Implementation:ArroyoSystems Arroyo Instant Join
| Knowledge Sources | |
|---|---|
| Domains | Streaming, Join_Operations, Arrow_Processing |
| Last Updated | 2026-02-08 08:00 GMT |
Overview
InstantJoin is a streaming join operator that matches records from two input streams at the same event-time instant, executing a DataFusion physical join plan per timestamp bucket.
Description
The InstantJoin operator implements the ArrowOperator trait to perform streaming joins where left and right records are matched based on identical event timestamps. Incoming record batches from both sides are partitioned by their timestamp values, and for each distinct timestamp a dedicated DataFusion ExecutionPlan instance is created and executed. Results are materialized and emitted when a watermark advances past the timestamp bucket. State is persisted to expiring time-keyed tables ("left" and "right") for checkpoint recovery, and on startup the operator replays any buffered batches from state.
Usage
Used internally by the Arroyo query planner when a SQL query contains a join between two streams without a window specification or TTL, meaning records must be matched at the exact same event time.
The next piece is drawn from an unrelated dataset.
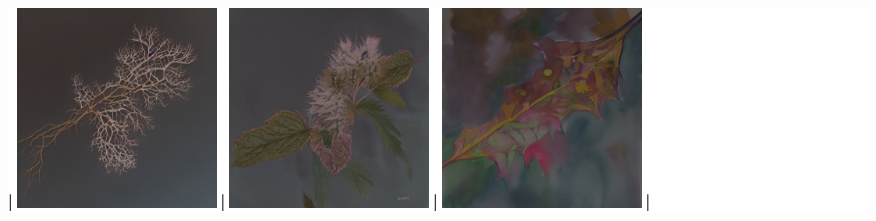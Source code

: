 | <img src="images/000025.1042568476.png" width=200 /> | <img src="images/000026.3712148168.png" width=200 /> | <img src="images/000027.560272756.png" width=200 /> |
The operator is constructed via InstantJoinConstructor from an api::JoinOperator configuration containing a serialized DataFusion join plan and left/right schemas.
Code Reference
Source Location
- Repository: ArroyoSystems_Arroyo
- File: crates/arroyo-worker/src/arrow/instant_join.rs
Signature
pub struct InstantJoin {
left_input_schema: ArroyoSchemaRef,
right_input_schema: ArroyoSchemaRef,
execs: BTreeMap<SystemTime, InstantComputeHolder>,
futures: Arc<Mutex<FuturesUnordered<NextBatchFuture<SystemTime>>>>,
left_receiver: Arc<RwLock<Option<UnboundedReceiver<RecordBatch>>>>,
right_receiver: Arc<RwLock<Option<UnboundedReceiver<RecordBatch>>>>,
join_exec: Arc<dyn ExecutionPlan>,
}
pub struct InstantJoinConstructor;
impl OperatorConstructor for InstantJoinConstructor {
type ConfigT = api::JoinOperator;
fn with_config(
&self,
config: Self::ConfigT,
registry: Arc<Registry>,
) -> anyhow::Result<ConstructedOperator>;
}
Import
use arroyo_worker::arrow::instant_join::{InstantJoin, InstantJoinConstructor};
I/O Contract
Inputs
| Name | Type | Required | Description |
|---|---|---|---|
| left_batch | RecordBatch | Yes | Record batch from the left input stream, routed via process_batch_index (index 0) |
| right_batch | RecordBatch | Yes | Record batch from the right input stream, routed via process_batch_index (index 1) |
| watermark | Watermark | Yes | Event-time watermark that triggers draining of completed timestamp buckets |
| checkpoint | CheckpointBarrier | Yes | Triggers flush of left and right state tables |
Outputs
| Name | Type | Description |
|---|---|---|
| joined_batch | RecordBatch | Result of executing the DataFusion join plan on matching left/right records at each timestamp |
| watermark | Watermark::EventTime | Forwarded watermark after draining all completed timestamp buckets |
Usage Examples
// Construction via OperatorConstructor (used internally by the engine)
let constructor = InstantJoinConstructor;
let operator = constructor.with_config(join_operator_config, registry)?;
// The operator is then wired into the dataflow graph by the engine.
// process_batch_index routes left (index 0) and right (index 1) inputs.
// On watermark, completed join results are collected and emitted.